___ Data supplied ___

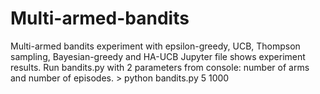 # Multi-armed-bandits
Multi-armed bandits experiment with epsilon-greedy, UCB, Thompson sampling, Bayesian-greedy and HA-UCB
Jupyter file shows experiment results.
Run bandits.py with 2 parameters from console: number of arms and number of episodes.
  \> python bandits.py 5 1000
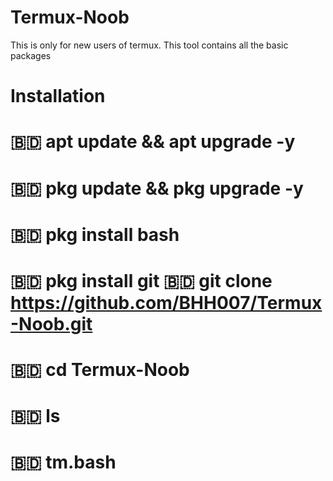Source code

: # Termux-Noob
This is only for new users of  termux. This tool contains all the basic packages

# Installation
# 🇧🇩 apt update && apt upgrade -y 
# 🇧🇩 pkg update && pkg upgrade -y 
# 🇧🇩 pkg install bash 
# 🇧🇩 pkg install git 🇧🇩 git clone https://github.com/BHH007/Termux-Noob.git 
# 🇧🇩 cd Termux-Noob 
# 🇧🇩 ls #
# 🇧🇩 tm.bash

___

Your answer must be an exact copy of the records, with no pictures in it.

 # Multi-armed-bandits
Multi-armed bandits experiment with epsilon-greedy, UCB, Thompson sampling, Bayesian-greedy and HA-UCB
Jupyter file shows experiment results.
Run bandits.py with 2 parameters from console: number of arms and number of episodes.
  \> python bandits.py 5 1000
Source code

: # Termux-Noob
This is only for new users of  termux. This tool contains all the basic packages

# Installation
# 🇧🇩 apt update && apt upgrade -y 
# 🇧🇩 pkg update && pkg upgrade -y 
# 🇧🇩 pkg install bash 
# 🇧🇩 pkg install git 🇧🇩 git clone https://github.com/BHH007/Termux-Noob.git 
# 🇧🇩 cd Termux-Noob 
# 🇧🇩 ls #
# 🇧🇩 tm.bash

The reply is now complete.